Filter the data below, keeping only lines that contain "each".
= = = = =
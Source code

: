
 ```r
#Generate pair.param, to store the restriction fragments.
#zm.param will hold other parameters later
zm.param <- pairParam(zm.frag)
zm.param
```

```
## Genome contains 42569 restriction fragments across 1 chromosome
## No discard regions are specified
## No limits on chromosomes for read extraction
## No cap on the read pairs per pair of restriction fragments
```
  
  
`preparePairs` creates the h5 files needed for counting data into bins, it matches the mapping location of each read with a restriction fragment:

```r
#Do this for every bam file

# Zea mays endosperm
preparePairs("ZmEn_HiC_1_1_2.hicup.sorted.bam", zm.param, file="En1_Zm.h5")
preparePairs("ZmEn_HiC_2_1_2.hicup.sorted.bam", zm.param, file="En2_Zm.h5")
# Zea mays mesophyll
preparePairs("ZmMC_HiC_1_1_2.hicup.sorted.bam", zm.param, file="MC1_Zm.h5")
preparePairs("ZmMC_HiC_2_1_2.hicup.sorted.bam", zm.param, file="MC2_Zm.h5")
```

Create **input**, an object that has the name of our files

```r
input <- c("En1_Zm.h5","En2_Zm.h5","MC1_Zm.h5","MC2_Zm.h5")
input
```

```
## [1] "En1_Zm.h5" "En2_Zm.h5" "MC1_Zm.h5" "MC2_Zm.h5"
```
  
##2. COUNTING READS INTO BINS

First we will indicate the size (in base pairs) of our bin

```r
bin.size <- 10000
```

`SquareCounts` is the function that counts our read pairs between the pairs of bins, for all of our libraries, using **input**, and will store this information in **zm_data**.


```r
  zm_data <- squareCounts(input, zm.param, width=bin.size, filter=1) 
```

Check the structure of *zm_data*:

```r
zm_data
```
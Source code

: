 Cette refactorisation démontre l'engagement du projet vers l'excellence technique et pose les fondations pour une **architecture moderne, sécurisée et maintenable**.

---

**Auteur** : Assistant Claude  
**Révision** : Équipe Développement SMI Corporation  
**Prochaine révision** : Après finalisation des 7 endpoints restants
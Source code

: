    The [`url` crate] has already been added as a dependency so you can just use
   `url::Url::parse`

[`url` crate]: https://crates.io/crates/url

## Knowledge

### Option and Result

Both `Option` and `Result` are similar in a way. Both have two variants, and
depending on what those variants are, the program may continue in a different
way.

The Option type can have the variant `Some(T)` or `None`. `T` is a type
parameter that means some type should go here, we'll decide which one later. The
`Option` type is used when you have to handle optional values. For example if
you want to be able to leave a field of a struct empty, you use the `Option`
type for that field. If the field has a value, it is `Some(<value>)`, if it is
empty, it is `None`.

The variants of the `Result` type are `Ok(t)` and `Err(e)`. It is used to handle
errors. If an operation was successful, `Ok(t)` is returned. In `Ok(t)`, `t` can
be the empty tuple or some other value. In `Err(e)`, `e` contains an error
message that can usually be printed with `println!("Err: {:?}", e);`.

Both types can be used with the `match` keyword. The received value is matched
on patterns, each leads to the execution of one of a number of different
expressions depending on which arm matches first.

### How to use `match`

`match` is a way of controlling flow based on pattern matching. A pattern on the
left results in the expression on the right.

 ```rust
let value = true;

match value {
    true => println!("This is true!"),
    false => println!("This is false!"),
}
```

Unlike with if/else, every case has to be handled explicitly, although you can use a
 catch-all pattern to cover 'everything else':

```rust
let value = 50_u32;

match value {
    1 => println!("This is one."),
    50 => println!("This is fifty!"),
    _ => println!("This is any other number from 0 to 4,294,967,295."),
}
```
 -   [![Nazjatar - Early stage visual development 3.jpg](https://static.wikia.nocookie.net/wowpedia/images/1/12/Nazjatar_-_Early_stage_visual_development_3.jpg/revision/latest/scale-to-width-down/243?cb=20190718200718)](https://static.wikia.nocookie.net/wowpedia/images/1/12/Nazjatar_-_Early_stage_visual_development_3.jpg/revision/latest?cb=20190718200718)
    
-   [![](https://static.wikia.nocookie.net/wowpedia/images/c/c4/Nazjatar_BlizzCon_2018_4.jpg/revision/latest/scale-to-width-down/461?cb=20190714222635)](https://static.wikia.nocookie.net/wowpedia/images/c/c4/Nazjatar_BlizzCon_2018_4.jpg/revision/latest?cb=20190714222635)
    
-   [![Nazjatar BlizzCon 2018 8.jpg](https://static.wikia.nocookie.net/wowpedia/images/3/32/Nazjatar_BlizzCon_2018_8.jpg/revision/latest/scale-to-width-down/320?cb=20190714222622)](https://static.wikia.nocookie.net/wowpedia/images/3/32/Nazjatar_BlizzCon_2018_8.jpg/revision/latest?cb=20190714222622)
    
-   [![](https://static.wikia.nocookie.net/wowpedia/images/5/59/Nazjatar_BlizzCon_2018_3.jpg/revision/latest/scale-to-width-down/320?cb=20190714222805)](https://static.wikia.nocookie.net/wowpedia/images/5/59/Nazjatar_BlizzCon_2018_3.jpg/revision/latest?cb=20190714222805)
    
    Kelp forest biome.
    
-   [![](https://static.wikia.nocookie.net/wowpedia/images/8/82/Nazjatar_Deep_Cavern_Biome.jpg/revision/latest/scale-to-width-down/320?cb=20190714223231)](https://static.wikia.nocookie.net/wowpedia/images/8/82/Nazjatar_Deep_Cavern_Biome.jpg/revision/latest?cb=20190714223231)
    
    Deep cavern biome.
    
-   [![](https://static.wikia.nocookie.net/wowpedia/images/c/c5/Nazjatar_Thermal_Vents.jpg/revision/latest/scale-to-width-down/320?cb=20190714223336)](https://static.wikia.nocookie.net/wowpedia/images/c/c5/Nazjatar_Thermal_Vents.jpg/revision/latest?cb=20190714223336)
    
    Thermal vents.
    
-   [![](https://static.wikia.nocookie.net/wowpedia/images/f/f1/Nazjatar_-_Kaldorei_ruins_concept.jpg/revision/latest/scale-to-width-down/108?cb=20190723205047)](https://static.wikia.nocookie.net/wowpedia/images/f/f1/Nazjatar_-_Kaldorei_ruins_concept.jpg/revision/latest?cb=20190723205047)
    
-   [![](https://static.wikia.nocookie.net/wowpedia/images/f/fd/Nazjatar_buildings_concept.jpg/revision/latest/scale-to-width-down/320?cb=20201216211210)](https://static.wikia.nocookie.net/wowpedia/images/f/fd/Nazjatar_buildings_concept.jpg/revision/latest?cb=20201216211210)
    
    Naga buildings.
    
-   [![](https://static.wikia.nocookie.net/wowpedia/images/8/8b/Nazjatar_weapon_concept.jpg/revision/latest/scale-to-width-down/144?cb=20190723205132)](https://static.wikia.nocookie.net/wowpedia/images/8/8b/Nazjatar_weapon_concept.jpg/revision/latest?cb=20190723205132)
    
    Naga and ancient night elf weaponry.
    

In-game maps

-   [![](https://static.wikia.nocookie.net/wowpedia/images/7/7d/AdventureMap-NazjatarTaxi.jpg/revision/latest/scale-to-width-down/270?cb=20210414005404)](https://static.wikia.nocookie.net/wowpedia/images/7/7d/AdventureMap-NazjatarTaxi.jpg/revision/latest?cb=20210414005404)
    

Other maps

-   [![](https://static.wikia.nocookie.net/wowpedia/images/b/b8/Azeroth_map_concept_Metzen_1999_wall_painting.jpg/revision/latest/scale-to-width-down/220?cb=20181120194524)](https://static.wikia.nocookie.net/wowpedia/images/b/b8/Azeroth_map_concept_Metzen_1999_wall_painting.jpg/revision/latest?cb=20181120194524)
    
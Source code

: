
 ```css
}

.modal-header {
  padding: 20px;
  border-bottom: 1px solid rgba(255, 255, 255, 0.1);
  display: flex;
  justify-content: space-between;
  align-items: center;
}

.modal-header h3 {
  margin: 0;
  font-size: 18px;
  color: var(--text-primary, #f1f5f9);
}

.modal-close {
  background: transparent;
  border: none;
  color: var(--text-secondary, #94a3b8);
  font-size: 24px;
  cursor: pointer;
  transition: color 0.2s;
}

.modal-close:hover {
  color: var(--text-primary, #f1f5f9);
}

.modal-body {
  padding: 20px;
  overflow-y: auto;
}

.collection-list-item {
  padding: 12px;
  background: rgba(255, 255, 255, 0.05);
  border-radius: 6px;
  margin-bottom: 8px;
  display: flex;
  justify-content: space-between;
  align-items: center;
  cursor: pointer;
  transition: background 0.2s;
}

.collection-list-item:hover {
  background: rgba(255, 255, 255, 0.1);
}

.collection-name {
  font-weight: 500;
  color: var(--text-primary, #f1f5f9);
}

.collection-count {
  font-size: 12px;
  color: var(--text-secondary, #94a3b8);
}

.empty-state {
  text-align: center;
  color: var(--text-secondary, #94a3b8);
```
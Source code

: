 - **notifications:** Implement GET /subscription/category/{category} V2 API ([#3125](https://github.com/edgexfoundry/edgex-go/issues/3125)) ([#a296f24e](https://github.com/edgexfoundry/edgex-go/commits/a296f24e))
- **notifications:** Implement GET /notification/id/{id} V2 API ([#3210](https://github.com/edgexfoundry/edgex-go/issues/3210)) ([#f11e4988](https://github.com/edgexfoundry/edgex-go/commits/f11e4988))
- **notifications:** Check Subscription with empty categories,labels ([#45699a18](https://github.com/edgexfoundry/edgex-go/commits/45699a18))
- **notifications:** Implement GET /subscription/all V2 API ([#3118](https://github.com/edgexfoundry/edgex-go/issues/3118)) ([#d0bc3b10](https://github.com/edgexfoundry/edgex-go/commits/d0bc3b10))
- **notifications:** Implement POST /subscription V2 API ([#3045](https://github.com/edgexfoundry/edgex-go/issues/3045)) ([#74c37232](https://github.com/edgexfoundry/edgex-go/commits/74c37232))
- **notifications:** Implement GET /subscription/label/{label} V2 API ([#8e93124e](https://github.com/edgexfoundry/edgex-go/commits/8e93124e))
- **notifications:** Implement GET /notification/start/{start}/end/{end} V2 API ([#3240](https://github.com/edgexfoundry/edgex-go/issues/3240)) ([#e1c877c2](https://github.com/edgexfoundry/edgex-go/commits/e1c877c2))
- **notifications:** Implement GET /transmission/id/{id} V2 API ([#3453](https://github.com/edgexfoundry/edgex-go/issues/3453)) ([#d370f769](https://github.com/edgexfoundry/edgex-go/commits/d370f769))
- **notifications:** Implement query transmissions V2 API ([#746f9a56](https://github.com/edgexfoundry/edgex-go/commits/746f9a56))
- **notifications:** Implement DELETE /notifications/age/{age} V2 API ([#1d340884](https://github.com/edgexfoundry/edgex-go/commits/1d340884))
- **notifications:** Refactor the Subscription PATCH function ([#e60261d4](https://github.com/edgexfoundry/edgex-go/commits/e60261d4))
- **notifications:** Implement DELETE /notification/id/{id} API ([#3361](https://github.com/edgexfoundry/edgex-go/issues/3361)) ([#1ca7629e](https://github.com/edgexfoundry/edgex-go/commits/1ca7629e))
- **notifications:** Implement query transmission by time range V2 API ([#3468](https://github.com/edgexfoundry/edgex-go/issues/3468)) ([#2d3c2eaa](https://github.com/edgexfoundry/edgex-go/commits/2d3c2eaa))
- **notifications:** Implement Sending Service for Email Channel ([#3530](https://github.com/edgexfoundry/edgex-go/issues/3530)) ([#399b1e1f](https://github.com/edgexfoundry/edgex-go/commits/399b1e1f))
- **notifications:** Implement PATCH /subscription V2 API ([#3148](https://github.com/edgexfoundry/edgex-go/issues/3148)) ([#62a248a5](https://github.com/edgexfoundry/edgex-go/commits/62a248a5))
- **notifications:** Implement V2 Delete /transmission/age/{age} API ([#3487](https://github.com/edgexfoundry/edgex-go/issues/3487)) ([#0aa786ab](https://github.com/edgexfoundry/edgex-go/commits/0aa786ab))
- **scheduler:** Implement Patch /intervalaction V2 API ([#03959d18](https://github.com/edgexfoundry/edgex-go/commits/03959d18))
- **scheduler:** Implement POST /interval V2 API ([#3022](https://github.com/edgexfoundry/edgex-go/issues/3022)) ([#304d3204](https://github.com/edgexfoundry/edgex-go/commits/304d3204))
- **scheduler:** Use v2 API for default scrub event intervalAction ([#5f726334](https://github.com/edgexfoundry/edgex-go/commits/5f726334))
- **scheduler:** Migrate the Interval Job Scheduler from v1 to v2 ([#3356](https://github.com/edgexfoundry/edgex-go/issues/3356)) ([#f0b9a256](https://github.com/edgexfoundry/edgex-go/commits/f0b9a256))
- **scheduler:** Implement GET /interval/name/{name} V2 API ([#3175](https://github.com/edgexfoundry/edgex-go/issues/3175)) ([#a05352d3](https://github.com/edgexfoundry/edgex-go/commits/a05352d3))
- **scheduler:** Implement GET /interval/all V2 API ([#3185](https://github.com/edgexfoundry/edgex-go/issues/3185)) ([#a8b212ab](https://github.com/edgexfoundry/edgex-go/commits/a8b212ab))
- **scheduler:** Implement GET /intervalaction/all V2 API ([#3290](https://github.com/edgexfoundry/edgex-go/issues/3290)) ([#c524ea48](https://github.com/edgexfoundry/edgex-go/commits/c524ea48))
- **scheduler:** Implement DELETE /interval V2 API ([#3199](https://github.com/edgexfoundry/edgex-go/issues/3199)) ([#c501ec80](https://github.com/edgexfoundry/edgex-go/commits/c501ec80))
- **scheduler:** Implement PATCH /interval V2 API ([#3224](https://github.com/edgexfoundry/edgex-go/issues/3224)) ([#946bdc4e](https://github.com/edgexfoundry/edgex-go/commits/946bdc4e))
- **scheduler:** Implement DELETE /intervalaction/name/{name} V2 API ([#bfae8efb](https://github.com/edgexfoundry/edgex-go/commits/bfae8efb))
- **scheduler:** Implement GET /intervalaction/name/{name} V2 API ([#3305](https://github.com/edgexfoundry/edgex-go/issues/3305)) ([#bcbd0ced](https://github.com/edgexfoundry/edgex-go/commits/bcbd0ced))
= = = = =
* Task solution:
`preparePairs` creates the h5 files needed for counting data into bins, it matches the mapping location of each read with a restriction fragment:
on patterns, each leads to the execution of one of a number of different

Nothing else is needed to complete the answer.